Major League Soccer (MLS) was founded in 1993 because FIFA made it a requirement for the U.S. to be able to host the 1994 World Cup. It struggled to gain traction at the onset but has continued to increase in popularity. According to Forbes, average attendance has increased 35 percent from 2000 (13,700 fans) to 2013 (18,600 fans), and an ESPN poll showed that the percentage of people who considered themselves “avid fans” increased 43 percent from 2002 to 2012.
From the Forbes piece:
MLS’ avid fan base is the fastest growing of any sport, outpacing all others in the ten-year periods from 2001 to 2011 as well as 2002 to 2012. And the gains come from nearly all ages of both genders.
I’m not sure if it’s impressive that a professional sports league that started out as a simple obligatory response to FIFA has grown so quickly, or if it’s incredible that it took this long for U.S. sports fans to get on board with arguably the world’s most popular sport.
[A somewhat tangential fun fact: The median base salary for MLS players as of May 2013 was $75,000 and the average was $141,900. For comparison, the median salary in the MLB in 2013 was $1.1 million and the average was $3.4 million. (I’m including the median because in both leagues there is significant income disparity between a handful of players at the top and the rest of the league, which makes the average a little misleading.) In fact, a lot of professional-caliber players in the U.S. elect to play in semi-pro leagues while they work full-time jobs in finance or other more lucrative industries.]

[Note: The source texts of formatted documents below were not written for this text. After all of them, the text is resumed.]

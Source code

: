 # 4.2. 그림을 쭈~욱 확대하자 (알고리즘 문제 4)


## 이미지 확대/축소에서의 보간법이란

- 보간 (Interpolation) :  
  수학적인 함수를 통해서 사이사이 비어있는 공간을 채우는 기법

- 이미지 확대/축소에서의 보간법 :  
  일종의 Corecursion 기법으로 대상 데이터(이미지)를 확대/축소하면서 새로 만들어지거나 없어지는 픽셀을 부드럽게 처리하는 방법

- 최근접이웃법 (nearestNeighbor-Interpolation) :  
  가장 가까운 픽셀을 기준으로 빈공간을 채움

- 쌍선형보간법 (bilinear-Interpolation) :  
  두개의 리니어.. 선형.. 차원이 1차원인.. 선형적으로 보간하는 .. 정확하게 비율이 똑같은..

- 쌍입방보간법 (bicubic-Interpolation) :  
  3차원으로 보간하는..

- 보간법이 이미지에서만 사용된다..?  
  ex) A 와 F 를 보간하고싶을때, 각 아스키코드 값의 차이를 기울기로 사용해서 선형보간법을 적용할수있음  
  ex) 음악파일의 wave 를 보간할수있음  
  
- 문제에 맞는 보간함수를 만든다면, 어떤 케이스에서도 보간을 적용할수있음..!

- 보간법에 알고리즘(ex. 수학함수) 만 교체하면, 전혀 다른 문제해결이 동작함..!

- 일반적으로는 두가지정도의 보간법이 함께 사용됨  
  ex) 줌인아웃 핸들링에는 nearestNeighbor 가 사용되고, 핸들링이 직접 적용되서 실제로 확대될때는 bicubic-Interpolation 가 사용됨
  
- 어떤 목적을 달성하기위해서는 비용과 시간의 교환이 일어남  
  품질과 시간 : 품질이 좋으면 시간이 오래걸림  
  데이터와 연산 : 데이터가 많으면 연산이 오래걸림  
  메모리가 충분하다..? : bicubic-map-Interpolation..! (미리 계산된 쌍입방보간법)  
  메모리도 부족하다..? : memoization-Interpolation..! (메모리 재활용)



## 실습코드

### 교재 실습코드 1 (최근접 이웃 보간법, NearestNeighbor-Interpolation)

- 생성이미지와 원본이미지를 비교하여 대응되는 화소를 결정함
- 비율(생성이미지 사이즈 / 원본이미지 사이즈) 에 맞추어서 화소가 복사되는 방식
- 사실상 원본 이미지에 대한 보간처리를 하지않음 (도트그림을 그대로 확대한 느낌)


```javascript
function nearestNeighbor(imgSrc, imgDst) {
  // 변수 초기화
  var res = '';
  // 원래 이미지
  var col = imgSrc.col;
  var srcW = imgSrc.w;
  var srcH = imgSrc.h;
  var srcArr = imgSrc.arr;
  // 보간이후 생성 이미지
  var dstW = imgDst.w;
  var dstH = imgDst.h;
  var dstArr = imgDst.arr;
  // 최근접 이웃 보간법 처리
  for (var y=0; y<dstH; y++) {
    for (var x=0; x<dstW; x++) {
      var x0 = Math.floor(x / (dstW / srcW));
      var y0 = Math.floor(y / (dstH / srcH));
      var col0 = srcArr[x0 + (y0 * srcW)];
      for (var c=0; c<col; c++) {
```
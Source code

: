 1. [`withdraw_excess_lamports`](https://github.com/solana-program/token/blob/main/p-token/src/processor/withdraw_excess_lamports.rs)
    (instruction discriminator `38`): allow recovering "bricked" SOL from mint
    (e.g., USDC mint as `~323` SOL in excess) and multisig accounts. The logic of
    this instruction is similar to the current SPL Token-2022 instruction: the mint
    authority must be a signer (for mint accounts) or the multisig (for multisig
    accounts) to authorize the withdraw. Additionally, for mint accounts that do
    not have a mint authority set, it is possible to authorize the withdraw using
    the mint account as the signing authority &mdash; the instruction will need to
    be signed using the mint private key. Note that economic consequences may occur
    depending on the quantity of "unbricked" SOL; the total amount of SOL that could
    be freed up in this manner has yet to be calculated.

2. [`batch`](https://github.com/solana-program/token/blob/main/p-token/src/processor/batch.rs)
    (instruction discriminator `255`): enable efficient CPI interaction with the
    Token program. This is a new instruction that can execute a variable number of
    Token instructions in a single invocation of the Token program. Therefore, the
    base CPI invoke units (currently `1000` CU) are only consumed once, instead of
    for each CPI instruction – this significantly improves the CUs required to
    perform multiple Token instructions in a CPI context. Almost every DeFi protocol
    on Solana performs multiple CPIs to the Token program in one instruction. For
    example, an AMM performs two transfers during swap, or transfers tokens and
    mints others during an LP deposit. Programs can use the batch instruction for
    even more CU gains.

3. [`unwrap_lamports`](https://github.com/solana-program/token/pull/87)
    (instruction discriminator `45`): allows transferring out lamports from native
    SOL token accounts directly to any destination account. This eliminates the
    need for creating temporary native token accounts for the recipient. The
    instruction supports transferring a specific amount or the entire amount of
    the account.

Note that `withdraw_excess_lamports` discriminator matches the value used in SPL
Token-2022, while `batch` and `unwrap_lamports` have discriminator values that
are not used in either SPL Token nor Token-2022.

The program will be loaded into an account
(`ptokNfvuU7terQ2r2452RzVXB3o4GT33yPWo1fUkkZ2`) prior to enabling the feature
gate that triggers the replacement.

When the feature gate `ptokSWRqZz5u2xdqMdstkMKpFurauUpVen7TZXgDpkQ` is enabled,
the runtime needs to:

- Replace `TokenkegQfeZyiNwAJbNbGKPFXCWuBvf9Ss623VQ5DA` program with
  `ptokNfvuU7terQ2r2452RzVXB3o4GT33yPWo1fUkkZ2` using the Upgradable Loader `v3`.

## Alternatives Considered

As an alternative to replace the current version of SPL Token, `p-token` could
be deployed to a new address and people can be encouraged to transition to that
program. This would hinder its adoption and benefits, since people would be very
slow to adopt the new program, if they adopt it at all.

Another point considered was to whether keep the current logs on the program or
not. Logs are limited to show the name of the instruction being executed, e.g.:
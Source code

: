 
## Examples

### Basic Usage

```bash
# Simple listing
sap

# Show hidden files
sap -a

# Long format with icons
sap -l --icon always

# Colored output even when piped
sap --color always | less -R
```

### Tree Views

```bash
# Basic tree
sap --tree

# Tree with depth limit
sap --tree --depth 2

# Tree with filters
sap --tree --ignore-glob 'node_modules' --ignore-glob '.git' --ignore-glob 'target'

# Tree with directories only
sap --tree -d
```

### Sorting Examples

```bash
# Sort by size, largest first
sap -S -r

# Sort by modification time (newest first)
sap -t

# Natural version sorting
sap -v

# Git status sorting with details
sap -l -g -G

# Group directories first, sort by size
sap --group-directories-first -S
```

Clark Hunt, chairman and CEO of the Kansas City Chiefs and founding investor-owner in MLS, told Forbes he thought that soccer could be the No. 2 sport in the U.S. in his lifetime. (Hunt is 48.) I don’t know that I’d go that far yet, but between the facts and figures and anecdotes from various people, it does seem like the MLS could be on the verge of a pretty considerable growth spurt. It got me thinking about the start of other professional leagues in the U.S., and I believe the NBA also struggled to gain popularity, particularly with TV audiences, early on. I’m not as familiar with the history of the NHL, but I’d be curious if there are analogies with MLS since they’re both sports that were popular elsewhere first, before expanding to the U.S. Maybe a topic for another time…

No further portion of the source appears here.